II. The Chemical Basis of Genus and Species and of Species Specificity
4. Fifty or sixty years ago surgeons did not hesitate to transfuse the blood of animals into human beings. The practice was a failure, and Landois[39] showed by experiment that if blood of a foreign species was introduced into an animal the blood corpuscles of the transfused blood were rapidly dissolved and the animal into which the transfusion was made was rendered ill and often died. The result was different when the animals whose blood was used for the purpose of transfusion belonged to the same species or a species closely related to the animal into which the blood was transfused. Thus when blood was exchanged between horse and donkey or between wolf and dog or between hare and rabbit no hemoglobin appeared in the urine and the animal into which the blood was transfused remained well.[40] This was the beginning of the investigations in the field of serum specificity which were destined to play such a prominent rôle in the development of medicine. Friedenthal was able to show later that if to 10 c.c. of serum of a mammal three drops of defibrinated blood of a foreign species are added and the whole is exposed in a test tube to a temperature of 38°C. for fifteen minutes the blood cells contained in the added blood are all cytolyzed; that this, however, does not occur so rapidly when the blood of a related species is used. He could thus show that human blood serum dissolves the erythrocytes of the eel, the frog, pigeon, hen, horse, cat, and even that of the lower monkeys but not that of the anthropoid apes. The blood of the chimpanzee and of the human are no longer incompatible, and this discovery was justly considered by Friedenthal as a confirmation of the idea of the evolutionists that the anthropoid apes and the human are blood relations.[41]

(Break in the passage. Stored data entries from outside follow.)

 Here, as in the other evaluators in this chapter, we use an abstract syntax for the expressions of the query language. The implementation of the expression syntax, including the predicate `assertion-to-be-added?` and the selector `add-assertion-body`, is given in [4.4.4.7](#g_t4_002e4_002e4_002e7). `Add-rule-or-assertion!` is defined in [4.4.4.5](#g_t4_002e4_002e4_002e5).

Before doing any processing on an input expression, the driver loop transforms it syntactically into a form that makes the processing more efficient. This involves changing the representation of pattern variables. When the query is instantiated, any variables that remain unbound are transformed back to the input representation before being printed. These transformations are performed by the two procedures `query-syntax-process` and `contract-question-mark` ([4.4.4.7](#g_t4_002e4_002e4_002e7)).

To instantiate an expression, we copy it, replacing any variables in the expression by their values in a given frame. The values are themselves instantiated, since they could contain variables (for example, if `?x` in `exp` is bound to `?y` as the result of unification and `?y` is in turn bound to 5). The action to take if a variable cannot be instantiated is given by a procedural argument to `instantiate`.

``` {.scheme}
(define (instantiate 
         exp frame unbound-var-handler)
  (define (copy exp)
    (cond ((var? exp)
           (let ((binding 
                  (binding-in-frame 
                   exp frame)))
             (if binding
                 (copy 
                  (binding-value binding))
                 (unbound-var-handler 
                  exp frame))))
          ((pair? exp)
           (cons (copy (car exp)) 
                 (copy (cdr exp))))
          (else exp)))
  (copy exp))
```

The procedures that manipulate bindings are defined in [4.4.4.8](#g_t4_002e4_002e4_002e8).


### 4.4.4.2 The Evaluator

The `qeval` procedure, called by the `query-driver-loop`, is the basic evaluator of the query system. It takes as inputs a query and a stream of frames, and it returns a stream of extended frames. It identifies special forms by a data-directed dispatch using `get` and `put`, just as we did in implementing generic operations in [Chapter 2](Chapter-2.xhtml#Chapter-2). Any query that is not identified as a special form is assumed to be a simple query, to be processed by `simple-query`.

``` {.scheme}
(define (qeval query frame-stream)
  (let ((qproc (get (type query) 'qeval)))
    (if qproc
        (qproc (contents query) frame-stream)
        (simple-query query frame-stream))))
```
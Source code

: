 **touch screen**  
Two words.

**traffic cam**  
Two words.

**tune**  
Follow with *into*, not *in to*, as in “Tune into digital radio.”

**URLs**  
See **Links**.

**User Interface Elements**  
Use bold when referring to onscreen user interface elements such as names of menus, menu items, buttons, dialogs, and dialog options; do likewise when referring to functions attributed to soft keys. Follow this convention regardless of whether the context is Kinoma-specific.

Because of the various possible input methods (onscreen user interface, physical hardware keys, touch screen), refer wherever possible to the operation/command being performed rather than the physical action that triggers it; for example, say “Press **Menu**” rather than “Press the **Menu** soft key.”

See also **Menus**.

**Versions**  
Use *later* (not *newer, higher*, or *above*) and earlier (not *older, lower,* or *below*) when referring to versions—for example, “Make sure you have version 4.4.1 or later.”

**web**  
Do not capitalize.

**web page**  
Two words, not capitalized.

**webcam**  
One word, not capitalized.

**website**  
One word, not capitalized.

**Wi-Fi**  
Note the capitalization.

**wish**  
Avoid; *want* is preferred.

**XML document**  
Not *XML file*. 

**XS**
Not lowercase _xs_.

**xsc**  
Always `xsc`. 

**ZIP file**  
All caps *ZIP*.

This line of investigation had in the meanwhile entered upon a new stage when Kraus, Tchistowitch, and Bordet discovered and developed the precipitin reaction, which consists in the fact that if a foreign serum (or a foreign protein) is introduced into an animal the blood serum of the latter acquired after some time the power of causing a precipitate when mixed with the antigen, i. e., with the foreign substance originally introduced into the animal for the purpose of causing the production of antibodies in the latter; while, of course, no such precipitation occurs if the serum of a non-treated rabbit is mixed with the serum of the blood of the foreign species.
In 1897 Kraus discovered that if the filtrates from cultures of bacteria (e. g., typhoid bacillus) are mixed with the serum of an animal immunized with the same serum (e. g., typhoid serum) it causes a precipitate; and that this precipitin reaction is specific. This fact was confirmed and has been extended by the work of many authors.